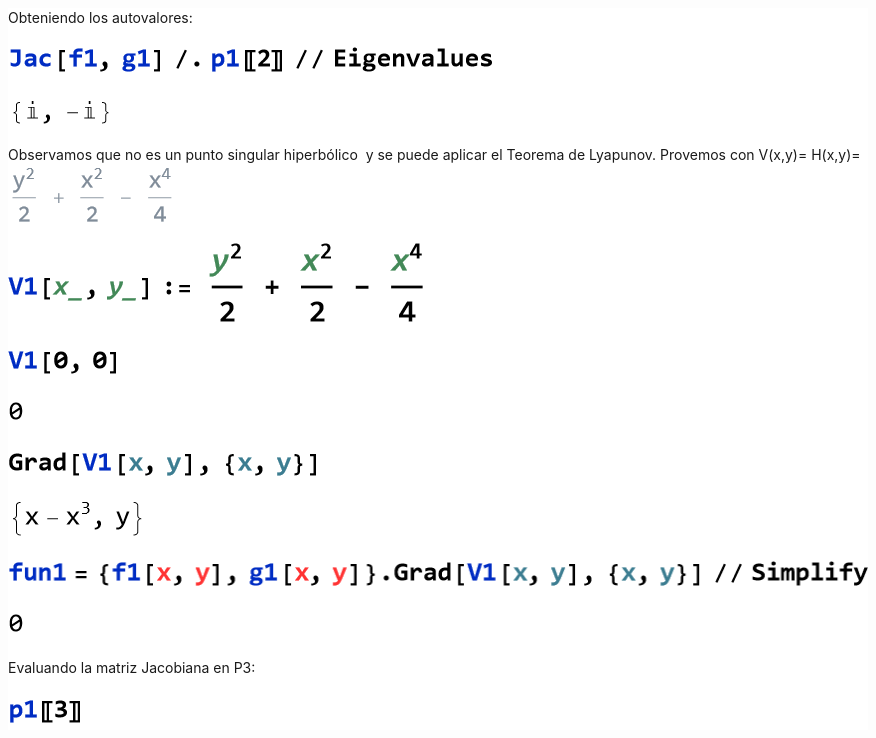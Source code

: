 Obteniendo los autovalores:

![parcial_33.png](HTMLFiles/parcial_33.png)

![parcial_34.png](HTMLFiles/parcial_34.png)

Observamos que no es un punto singular hiperbólico  y se puede aplicar el Teorema de Lyapunov. Provemos con V(x,y)= H(x,y)= ![parcial_35.png](HTMLFiles/parcial_35.png)

![parcial_36.png](HTMLFiles/parcial_36.png)

![parcial_37.png](HTMLFiles/parcial_37.png)

![parcial_38.png](HTMLFiles/parcial_38.png)

![parcial_39.png](HTMLFiles/parcial_39.png)

![parcial_40.png](HTMLFiles/parcial_40.png)

![parcial_41.png](HTMLFiles/parcial_41.png)

![parcial_42.png](HTMLFiles/parcial_42.png)

  
Evaluando la matriz Jacobiana en P3:

![parcial_43.png](HTMLFiles/parcial_43.png)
==============================
### Work instructions
Every line of the material must be returned verbatim, and pictures must be left behind.

### Answer to the exercise
Source code

: Obteniendo los autovalores:

![parcial_33.png](HTMLFiles/parcial_33.png)

![parcial_34.png](HTMLFiles/parcial_34.png)

Observamos que no es un punto singular hiperbólico  y se puede aplicar el Teorema de Lyapunov. Provemos con V(x,y)= H(x,y)= ![parcial_35.png](HTMLFiles/parcial_35.png)

![parcial_36.png](HTMLFiles/parcial_36.png)

![parcial_37.png](HTMLFiles/parcial_37.png)

![parcial_38.png](HTMLFiles/parcial_38.png)

![parcial_39.png](HTMLFiles/parcial_39.png)

![parcial_40.png](HTMLFiles/parcial_40.png)

![parcial_41.png](HTMLFiles/parcial_41.png)

![parcial_42.png](HTMLFiles/parcial_42.png)

  
Evaluando la matriz Jacobiana en P3:

![parcial_43.png](HTMLFiles/parcial_43.png)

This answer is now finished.